TASK GOAL:
Print again, word for word, all of the records below, and leave the pictures out.
(ENTRIES SUPPLIED Opens)
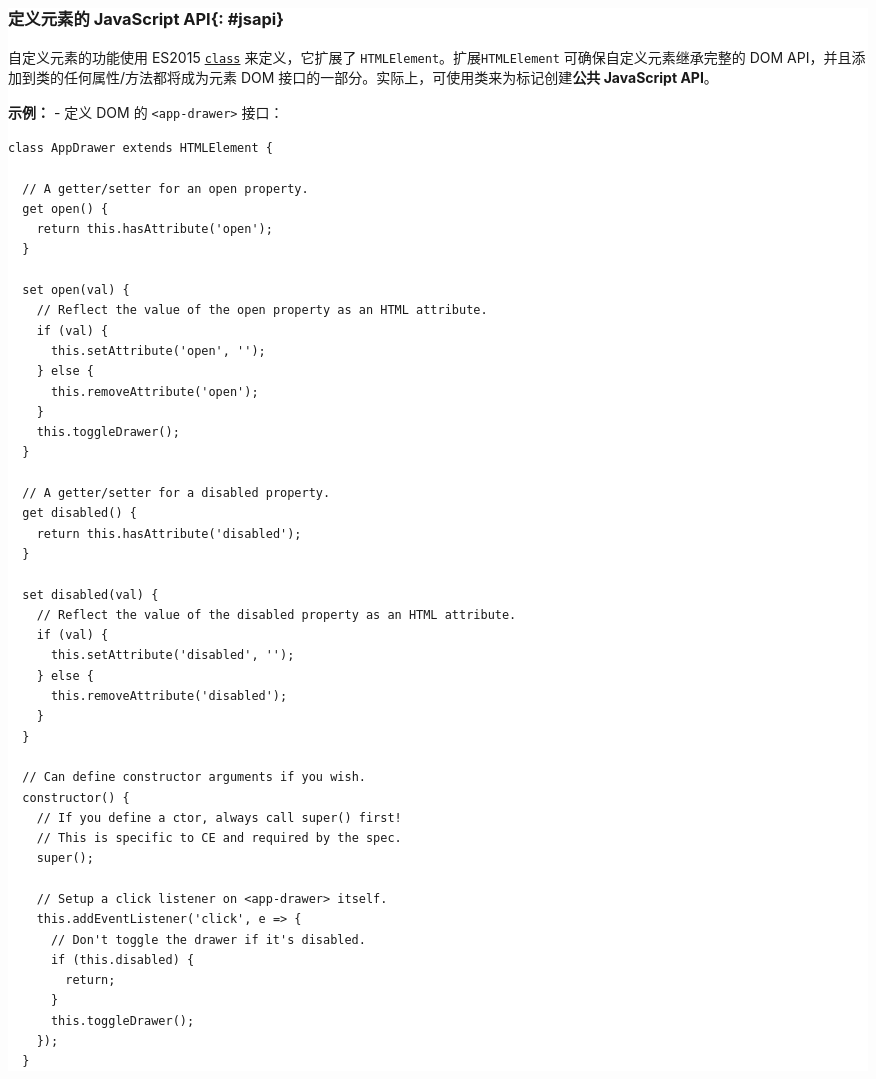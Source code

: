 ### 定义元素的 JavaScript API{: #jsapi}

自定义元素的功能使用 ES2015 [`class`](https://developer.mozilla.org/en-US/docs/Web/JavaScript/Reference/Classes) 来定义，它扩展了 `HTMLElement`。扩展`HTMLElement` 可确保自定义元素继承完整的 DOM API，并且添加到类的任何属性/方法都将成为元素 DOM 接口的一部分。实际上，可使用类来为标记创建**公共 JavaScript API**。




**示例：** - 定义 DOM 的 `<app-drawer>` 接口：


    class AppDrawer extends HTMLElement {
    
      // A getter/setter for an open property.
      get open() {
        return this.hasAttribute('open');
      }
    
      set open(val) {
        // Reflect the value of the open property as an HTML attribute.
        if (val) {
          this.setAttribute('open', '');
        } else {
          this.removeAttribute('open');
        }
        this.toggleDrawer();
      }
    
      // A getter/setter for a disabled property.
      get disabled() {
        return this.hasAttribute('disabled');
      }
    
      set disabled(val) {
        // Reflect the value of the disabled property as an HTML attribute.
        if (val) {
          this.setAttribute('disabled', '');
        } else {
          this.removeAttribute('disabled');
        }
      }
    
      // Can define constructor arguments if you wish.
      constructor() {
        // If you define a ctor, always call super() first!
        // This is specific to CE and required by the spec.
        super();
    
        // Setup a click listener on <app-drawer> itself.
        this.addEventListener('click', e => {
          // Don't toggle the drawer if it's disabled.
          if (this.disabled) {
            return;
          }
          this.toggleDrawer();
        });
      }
(ENTRIES SUPPLIED Closes)
SOLVED EXERCISE:
Source code

: ### 定义元素的 JavaScript API{: #jsapi}

自定义元素的功能使用 ES2015 [`class`](https://developer.mozilla.org/en-US/docs/Web/JavaScript/Reference/Classes) 来定义，它扩展了 `HTMLElement`。扩展`HTMLElement` 可确保自定义元素继承完整的 DOM API，并且添加到类的任何属性/方法都将成为元素 DOM 接口的一部分。实际上，可使用类来为标记创建**公共 JavaScript API**。




**示例：** - 定义 DOM 的 `<app-drawer>` 接口：


    class AppDrawer extends HTMLElement {
    
      // A getter/setter for an open property.
      get open() {
        return this.hasAttribute('open');
      }
    
      set open(val) {
        // Reflect the value of the open property as an HTML attribute.
        if (val) {
          this.setAttribute('open', '');
        } else {
          this.removeAttribute('open');
        }
        this.toggleDrawer();
      }
    
      // A getter/setter for a disabled property.
      get disabled() {
        return this.hasAttribute('disabled');
      }
    
      set disabled(val) {
        // Reflect the value of the disabled property as an HTML attribute.
        if (val) {
          this.setAttribute('disabled', '');
        } else {
          this.removeAttribute('disabled');
        }
      }
    
      // Can define constructor arguments if you wish.
      constructor() {
        // If you define a ctor, always call super() first!
        // This is specific to CE and required by the spec.
        super();
    
        // Setup a click listener on <app-drawer> itself.
        this.addEventListener('click', e => {
          // Don't toggle the drawer if it's disabled.
          if (this.disabled) {
            return;
          }
          this.toggleDrawer();
        });
      }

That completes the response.